--- START ---

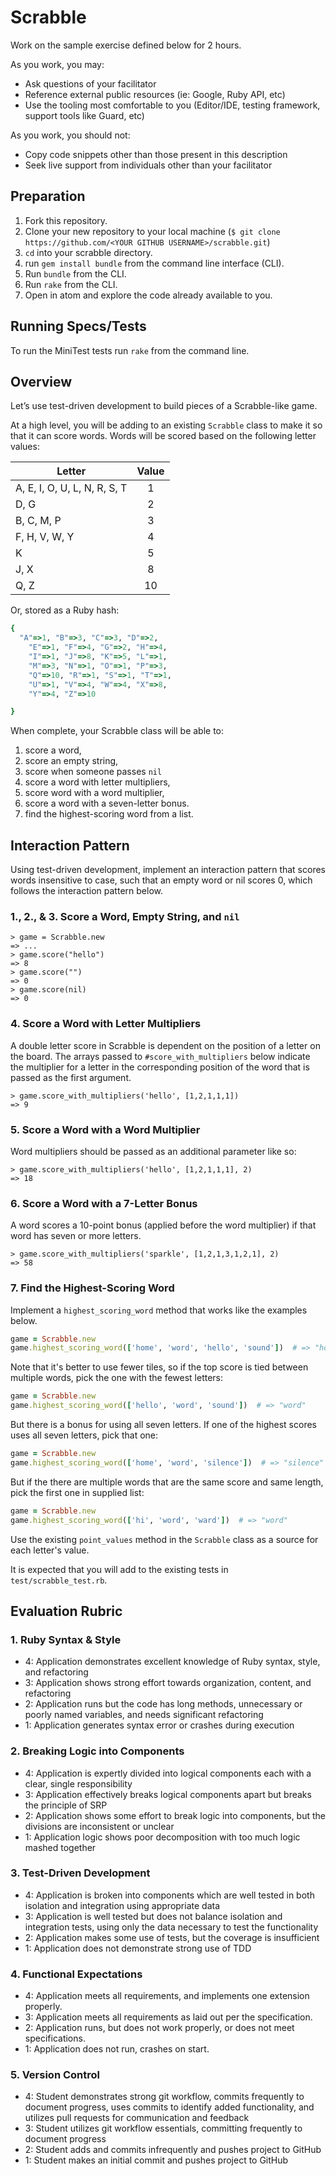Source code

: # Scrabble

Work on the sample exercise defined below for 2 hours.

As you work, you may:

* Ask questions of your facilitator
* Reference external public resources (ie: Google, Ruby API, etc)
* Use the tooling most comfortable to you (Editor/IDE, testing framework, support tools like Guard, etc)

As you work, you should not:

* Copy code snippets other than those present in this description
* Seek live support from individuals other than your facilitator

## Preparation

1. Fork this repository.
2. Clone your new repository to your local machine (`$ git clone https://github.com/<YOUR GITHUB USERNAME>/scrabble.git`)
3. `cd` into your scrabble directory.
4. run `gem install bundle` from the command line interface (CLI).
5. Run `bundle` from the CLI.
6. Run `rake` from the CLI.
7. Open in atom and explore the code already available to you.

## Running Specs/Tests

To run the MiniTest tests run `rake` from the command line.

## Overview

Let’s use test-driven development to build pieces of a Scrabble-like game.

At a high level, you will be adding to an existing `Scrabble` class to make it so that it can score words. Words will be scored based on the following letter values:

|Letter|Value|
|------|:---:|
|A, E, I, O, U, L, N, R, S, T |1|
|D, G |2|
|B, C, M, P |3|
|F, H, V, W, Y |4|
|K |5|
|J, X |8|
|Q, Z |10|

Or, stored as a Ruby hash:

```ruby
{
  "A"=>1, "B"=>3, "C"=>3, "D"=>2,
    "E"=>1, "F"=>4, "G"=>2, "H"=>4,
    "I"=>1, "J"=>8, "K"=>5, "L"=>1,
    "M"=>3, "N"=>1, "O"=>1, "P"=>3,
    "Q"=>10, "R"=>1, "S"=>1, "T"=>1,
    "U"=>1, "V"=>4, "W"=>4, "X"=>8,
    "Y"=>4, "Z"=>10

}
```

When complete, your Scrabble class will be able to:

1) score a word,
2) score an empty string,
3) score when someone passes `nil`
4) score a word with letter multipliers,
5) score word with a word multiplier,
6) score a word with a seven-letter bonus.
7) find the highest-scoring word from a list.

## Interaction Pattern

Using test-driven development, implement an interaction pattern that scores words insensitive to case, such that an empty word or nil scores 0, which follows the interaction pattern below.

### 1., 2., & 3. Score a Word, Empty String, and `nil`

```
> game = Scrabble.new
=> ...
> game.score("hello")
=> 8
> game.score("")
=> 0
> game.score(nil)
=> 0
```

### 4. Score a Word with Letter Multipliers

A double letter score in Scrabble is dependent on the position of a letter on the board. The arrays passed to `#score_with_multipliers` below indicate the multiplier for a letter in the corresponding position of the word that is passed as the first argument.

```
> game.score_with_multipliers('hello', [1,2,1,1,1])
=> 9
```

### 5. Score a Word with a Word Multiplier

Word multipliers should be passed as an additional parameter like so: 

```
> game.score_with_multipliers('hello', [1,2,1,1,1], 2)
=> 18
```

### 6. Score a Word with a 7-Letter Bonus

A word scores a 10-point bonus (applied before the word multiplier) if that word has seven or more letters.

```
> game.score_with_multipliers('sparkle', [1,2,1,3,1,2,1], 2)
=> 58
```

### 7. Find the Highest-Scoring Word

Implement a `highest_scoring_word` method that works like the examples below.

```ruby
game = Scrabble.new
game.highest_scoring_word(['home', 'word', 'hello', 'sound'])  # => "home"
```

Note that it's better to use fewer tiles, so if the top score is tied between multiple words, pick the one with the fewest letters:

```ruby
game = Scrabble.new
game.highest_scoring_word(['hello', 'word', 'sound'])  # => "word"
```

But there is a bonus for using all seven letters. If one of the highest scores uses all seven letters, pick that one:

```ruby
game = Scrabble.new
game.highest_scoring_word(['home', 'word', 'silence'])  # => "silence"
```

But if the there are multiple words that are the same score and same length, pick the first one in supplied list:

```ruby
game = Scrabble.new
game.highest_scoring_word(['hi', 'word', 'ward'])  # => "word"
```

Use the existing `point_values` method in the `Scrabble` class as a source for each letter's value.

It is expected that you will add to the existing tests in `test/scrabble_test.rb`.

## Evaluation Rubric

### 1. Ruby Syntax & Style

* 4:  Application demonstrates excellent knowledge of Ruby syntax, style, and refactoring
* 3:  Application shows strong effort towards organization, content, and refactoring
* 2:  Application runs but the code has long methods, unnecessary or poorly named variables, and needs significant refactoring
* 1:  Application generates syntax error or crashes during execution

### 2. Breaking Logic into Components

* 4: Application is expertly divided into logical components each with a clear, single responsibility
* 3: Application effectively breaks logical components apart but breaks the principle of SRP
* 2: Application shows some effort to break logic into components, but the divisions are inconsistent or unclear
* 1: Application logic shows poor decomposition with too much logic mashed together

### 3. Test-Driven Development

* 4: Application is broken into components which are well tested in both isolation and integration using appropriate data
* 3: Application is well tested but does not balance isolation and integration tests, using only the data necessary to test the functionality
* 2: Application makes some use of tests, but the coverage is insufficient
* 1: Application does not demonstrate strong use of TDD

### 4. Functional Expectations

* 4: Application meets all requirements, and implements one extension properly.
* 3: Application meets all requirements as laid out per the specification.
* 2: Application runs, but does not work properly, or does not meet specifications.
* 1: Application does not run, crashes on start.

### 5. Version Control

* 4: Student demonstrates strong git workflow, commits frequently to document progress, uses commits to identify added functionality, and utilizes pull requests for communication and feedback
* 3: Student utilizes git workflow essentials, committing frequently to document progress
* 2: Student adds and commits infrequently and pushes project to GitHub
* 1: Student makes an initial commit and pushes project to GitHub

--- END ---
--- START ---

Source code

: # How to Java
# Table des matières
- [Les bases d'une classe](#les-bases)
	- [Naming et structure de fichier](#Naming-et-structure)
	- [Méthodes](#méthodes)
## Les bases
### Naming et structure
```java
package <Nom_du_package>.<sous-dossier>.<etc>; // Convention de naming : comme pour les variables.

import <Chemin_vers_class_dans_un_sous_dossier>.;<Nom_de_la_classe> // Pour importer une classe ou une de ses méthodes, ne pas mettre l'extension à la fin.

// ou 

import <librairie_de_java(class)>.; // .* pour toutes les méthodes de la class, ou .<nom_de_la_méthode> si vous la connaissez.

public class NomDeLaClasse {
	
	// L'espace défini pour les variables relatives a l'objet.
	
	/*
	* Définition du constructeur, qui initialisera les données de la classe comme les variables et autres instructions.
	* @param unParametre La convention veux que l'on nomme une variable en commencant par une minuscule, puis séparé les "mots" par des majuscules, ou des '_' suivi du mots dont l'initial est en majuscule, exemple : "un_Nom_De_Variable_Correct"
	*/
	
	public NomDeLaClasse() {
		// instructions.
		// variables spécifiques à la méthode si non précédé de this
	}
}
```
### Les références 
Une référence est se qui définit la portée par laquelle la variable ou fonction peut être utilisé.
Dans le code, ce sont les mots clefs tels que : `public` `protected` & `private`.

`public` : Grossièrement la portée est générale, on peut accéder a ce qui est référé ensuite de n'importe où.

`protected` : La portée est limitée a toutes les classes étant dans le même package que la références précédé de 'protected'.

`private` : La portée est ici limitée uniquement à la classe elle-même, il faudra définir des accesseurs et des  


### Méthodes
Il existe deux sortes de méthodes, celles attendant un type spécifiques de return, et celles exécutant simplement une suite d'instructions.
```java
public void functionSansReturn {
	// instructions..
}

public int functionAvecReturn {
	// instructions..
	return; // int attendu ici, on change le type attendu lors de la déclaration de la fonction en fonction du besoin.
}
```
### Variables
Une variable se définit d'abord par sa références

--- END ---
--- START ---

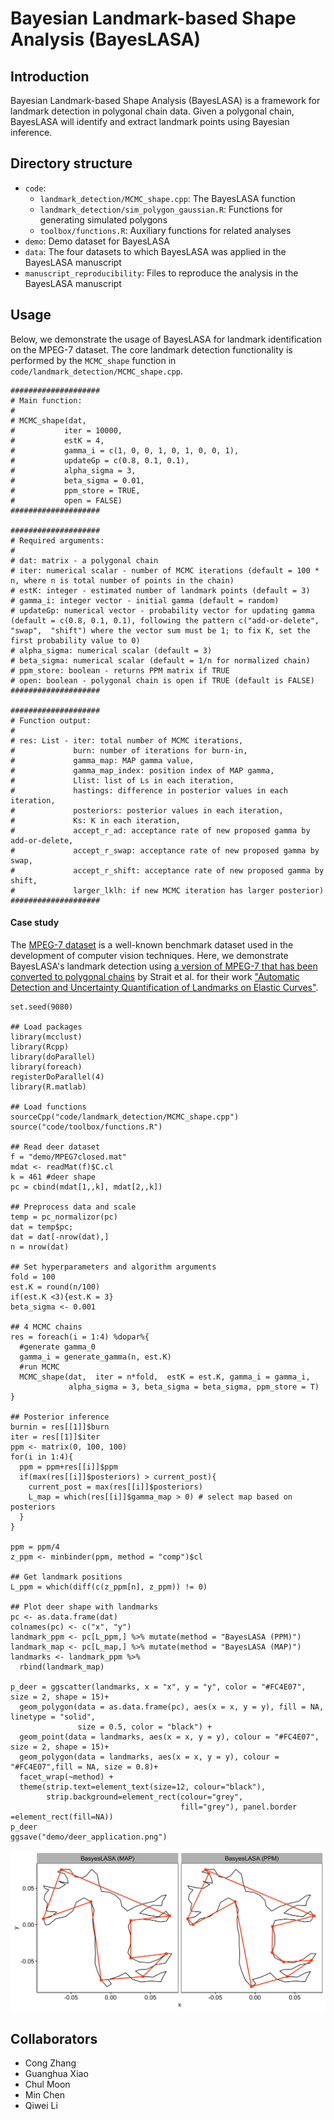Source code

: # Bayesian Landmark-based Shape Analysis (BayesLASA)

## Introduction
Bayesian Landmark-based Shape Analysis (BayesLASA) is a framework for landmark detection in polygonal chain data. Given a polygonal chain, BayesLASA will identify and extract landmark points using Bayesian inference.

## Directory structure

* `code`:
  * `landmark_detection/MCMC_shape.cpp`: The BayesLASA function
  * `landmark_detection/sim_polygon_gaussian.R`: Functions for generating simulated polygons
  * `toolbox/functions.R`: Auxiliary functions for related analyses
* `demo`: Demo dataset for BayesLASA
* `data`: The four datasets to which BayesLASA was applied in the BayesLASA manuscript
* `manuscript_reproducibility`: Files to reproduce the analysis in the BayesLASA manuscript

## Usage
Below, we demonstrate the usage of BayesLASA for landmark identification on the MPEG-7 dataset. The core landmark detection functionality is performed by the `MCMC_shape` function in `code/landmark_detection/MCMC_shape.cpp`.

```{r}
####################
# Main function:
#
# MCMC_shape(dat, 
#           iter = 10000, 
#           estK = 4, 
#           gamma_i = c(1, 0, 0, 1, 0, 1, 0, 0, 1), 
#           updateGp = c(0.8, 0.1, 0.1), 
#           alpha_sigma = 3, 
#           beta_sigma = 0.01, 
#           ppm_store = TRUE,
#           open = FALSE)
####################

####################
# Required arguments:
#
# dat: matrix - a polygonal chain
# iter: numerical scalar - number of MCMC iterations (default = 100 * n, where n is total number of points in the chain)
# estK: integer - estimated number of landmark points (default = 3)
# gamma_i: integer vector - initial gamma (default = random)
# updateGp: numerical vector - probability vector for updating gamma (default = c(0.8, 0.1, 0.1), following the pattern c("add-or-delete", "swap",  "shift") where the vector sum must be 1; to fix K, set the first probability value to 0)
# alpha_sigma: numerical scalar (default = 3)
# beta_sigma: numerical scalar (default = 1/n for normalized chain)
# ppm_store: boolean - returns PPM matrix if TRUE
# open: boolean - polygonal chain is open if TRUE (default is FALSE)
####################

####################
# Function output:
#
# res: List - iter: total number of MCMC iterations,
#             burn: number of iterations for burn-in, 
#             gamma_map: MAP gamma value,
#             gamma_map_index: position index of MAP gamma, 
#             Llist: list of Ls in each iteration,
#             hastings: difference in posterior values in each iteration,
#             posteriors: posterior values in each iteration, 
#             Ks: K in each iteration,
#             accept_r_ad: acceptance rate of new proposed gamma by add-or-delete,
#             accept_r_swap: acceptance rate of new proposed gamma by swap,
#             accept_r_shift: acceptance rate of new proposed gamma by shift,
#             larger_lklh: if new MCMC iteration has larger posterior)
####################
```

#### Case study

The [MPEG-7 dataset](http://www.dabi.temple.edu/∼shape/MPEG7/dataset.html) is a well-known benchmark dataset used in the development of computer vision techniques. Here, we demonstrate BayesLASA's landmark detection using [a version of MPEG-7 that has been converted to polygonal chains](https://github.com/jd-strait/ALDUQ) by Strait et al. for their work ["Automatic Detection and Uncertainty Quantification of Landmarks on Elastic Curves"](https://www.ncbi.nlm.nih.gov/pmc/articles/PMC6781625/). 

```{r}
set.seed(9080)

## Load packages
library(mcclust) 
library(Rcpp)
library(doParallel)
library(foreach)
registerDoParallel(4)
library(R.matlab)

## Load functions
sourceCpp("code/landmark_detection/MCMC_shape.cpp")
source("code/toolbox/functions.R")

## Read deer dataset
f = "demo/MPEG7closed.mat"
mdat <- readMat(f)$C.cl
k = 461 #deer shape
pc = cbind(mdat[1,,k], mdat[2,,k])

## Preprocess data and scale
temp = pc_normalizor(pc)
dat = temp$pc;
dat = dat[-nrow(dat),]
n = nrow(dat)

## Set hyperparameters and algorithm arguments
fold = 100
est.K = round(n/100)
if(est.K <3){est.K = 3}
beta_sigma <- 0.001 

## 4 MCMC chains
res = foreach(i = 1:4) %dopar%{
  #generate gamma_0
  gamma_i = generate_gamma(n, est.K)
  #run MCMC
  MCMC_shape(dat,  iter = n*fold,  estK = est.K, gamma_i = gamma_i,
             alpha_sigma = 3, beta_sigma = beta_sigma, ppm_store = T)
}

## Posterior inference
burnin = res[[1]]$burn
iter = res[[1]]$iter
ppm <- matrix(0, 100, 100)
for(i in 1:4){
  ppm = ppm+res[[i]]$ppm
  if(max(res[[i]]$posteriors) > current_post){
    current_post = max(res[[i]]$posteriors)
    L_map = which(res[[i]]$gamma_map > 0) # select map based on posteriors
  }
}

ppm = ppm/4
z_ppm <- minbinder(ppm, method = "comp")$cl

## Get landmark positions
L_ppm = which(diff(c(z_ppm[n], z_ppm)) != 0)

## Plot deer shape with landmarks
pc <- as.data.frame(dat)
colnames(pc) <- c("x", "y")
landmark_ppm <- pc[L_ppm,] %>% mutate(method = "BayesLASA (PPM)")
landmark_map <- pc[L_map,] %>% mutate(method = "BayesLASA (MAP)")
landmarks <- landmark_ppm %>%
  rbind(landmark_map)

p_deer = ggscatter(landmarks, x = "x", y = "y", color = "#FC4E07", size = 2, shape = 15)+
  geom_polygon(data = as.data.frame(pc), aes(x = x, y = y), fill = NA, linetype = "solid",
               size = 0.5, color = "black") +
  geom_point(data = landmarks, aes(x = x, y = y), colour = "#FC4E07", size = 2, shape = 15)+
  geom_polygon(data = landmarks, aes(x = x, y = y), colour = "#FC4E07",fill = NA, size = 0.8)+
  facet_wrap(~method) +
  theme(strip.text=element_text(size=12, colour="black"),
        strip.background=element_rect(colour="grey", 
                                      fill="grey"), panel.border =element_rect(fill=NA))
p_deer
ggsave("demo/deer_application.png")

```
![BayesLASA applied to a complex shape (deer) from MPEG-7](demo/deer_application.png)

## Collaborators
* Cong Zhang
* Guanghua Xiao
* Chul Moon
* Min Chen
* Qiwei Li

--- END ---

- PROBLEM TO SOLVE
In the entries above, find each line with the string "framework" and copy it.

- EXPECTED ANSWER
* Use the tooling most comfortable to you (Editor/IDE, testing framework, support tools like Guard, etc)
Bayesian Landmark-based Shape Analysis (BayesLASA) is a framework for landmark detection in polygonal chain data. Given a polygonal chain, BayesLASA will identify and extract landmark points using Bayesian inference.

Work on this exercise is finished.